Collected data:
▼

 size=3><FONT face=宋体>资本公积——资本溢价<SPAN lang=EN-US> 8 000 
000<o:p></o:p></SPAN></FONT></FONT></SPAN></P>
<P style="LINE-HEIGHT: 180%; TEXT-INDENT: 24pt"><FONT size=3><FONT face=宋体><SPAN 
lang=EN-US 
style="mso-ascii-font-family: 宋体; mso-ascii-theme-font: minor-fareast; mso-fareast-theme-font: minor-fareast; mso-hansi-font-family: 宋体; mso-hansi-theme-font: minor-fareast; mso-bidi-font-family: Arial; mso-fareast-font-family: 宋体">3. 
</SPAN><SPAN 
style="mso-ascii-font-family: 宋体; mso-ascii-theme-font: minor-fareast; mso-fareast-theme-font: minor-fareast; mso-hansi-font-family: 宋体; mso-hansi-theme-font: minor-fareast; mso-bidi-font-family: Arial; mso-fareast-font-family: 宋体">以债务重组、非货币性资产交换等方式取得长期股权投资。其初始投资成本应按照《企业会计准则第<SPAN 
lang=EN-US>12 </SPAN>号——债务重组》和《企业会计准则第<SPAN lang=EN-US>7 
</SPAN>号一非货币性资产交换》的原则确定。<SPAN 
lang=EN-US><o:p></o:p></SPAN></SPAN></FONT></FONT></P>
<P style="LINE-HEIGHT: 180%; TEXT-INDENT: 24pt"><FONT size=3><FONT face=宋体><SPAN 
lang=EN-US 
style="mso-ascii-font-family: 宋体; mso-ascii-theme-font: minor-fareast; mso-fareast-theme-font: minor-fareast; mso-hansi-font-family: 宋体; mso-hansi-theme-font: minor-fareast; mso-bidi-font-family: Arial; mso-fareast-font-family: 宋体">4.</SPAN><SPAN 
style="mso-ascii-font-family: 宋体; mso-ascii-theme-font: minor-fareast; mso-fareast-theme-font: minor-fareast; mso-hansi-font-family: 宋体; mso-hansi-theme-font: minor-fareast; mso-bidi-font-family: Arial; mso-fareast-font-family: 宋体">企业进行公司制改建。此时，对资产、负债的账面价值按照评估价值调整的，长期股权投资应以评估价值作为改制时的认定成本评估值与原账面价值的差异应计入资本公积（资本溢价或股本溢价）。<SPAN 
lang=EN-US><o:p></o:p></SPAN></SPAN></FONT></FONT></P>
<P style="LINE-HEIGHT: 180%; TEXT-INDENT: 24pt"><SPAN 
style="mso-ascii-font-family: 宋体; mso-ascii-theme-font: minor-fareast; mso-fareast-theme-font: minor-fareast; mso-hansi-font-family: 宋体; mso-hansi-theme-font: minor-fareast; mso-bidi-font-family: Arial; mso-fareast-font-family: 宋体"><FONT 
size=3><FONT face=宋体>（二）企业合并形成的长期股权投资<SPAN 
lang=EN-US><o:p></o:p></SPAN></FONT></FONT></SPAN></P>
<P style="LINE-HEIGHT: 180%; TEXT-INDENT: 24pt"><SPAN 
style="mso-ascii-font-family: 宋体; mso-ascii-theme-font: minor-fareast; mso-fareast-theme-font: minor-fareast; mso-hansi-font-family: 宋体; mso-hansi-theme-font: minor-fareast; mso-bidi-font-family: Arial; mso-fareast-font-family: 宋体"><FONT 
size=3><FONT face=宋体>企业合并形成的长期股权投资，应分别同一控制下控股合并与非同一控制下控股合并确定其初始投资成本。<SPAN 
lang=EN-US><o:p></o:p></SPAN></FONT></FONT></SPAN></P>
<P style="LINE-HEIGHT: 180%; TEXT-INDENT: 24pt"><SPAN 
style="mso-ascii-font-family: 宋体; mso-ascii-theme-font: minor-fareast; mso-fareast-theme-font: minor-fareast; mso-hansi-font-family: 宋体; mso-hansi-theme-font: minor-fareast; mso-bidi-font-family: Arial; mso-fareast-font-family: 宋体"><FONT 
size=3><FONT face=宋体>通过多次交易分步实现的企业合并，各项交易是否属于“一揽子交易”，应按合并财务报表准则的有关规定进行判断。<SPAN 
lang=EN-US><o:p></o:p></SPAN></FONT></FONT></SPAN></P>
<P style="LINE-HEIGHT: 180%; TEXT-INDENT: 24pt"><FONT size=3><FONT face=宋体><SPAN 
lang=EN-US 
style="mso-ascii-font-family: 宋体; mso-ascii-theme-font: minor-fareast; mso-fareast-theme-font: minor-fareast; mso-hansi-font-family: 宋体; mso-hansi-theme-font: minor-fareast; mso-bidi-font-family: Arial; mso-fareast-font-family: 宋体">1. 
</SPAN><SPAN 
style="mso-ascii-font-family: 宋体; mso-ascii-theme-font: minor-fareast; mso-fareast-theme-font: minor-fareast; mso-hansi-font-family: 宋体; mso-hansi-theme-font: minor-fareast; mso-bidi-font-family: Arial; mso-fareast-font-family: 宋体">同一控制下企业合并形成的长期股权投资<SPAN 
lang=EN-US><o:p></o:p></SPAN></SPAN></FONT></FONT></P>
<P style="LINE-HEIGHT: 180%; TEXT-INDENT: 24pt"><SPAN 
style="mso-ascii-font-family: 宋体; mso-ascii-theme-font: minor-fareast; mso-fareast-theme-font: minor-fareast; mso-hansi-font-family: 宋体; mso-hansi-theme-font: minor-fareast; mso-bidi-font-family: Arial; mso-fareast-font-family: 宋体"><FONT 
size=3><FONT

▲

TASK GOAL:
Count how many lines above contain the word "face". Reply with the number alone.

SOLUTION:
7